* [ASSIGNED TASK]: Copy out the lines of the records below, and only those lines, from the one with "By Lee - Last updated: 星期六, 五月 31, 2014" through the one with "2. 如果再发布的只是二进制", exactly as they appear.
____ DATA TO PROCESS
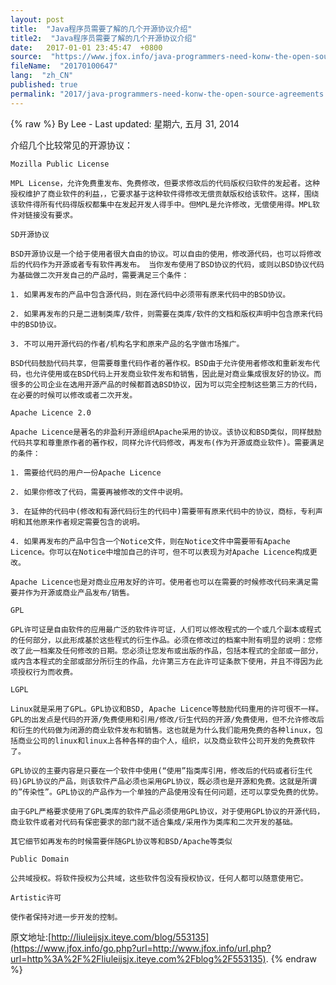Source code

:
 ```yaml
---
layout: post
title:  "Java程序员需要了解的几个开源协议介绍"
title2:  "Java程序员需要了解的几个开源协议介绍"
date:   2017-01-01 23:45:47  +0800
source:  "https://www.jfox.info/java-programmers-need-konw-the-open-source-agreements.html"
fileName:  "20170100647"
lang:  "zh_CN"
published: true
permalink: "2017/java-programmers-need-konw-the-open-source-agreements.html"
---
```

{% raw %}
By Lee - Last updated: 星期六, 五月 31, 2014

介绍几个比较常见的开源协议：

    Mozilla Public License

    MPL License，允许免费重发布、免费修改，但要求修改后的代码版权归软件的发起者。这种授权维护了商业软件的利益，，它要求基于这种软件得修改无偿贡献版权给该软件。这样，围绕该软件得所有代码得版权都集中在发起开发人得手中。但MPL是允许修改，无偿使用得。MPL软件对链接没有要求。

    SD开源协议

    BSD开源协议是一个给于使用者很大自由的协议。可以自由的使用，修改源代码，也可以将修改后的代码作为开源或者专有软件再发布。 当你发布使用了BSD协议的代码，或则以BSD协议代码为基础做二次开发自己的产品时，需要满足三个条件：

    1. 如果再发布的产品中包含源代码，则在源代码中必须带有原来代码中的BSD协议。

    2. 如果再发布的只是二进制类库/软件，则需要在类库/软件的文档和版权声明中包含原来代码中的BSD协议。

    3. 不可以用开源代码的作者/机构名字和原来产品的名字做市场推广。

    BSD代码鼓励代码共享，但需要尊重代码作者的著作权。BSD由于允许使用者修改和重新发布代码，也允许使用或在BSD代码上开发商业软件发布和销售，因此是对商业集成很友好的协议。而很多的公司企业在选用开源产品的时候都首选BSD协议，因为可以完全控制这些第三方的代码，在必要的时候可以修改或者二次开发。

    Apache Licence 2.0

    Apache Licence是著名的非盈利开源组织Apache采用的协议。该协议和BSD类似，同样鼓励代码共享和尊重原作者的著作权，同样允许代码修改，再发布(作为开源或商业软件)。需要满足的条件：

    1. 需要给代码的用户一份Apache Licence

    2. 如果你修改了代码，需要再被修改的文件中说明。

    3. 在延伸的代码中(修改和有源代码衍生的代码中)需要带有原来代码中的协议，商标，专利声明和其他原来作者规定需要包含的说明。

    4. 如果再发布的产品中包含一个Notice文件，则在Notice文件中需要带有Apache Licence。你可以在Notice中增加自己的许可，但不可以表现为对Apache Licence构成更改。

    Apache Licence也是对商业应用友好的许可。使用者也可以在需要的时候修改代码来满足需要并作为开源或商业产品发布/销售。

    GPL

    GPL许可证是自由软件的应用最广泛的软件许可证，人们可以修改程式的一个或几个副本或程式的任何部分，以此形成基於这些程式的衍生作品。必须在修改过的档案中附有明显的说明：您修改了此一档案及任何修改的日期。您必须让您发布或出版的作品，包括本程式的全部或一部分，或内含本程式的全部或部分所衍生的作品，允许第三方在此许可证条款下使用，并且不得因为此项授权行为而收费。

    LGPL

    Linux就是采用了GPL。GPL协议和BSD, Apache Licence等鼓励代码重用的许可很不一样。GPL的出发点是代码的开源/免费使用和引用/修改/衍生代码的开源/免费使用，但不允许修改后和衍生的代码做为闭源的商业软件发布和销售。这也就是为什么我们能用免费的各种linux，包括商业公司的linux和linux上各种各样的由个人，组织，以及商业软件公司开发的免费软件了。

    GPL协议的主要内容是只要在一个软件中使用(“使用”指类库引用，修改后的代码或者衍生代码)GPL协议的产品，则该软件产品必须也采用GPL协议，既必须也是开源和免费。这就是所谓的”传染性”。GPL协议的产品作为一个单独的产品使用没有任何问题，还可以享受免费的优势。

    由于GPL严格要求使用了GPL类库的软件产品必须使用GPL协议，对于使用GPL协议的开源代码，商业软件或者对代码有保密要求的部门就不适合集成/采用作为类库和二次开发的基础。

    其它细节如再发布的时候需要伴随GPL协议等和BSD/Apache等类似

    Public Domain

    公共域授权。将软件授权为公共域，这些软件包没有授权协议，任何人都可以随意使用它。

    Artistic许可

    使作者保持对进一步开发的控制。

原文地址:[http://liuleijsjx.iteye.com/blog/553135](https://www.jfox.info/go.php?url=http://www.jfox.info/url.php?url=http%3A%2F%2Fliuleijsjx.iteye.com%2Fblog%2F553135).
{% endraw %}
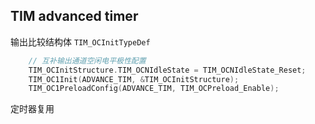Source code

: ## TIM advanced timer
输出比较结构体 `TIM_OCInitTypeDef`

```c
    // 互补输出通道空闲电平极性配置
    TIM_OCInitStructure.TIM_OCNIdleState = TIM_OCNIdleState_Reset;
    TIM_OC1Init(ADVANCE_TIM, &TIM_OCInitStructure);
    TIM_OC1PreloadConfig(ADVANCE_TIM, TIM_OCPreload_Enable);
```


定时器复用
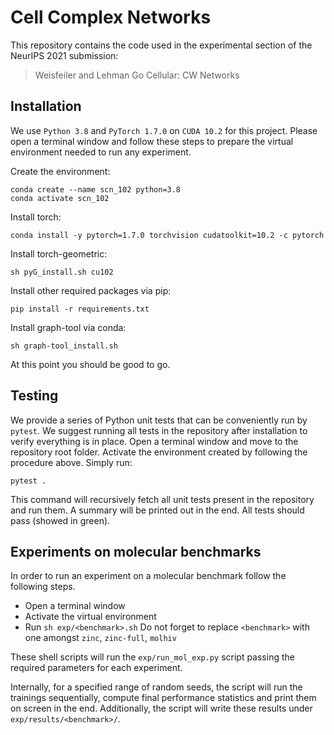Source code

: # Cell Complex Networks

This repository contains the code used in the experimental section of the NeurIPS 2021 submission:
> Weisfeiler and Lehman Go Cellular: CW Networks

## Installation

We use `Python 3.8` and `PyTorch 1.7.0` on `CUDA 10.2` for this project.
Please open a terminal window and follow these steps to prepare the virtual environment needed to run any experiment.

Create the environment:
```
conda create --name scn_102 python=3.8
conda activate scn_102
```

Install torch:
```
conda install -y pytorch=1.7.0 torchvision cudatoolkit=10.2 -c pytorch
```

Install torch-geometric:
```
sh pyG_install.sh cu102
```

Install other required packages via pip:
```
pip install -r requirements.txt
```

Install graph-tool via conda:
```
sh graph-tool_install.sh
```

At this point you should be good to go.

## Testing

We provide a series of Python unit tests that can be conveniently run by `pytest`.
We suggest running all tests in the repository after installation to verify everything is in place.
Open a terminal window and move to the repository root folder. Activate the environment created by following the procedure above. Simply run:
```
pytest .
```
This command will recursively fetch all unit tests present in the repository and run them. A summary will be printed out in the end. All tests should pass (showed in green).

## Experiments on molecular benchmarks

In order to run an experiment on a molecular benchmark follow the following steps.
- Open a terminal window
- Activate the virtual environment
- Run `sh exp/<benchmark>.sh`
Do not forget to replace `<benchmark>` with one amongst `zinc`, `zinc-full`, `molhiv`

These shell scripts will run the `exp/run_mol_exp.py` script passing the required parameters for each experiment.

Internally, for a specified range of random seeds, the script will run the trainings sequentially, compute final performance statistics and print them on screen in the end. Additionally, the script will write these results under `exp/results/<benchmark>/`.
________
* [RESPONSE TO THE TASK]:
By Lee - Last updated: 星期六, 五月 31, 2014

介绍几个比较常见的开源协议：

    Mozilla Public License

    MPL License，允许免费重发布、免费修改，但要求修改后的代码版权归软件的发起者。这种授权维护了商业软件的利益，，它要求基于这种软件得修改无偿贡献版权给该软件。这样，围绕该软件得所有代码得版权都集中在发起开发人得手中。但MPL是允许修改，无偿使用得。MPL软件对链接没有要求。

    SD开源协议

    BSD开源协议是一个给于使用者很大自由的协议。可以自由的使用，修改源代码，也可以将修改后的代码作为开源或者专有软件再发布。 当你发布使用了BSD协议的代码，或则以BSD协议代码为基础做二次开发自己的产品时，需要满足三个条件：

    1. 如果再发布的产品中包含源代码，则在源代码中必须带有原来代码中的BSD协议。

    2. 如果再发布的只是二进制类库/软件，则需要在类库/软件的文档和版权声明中包含原来代码中的BSD协议。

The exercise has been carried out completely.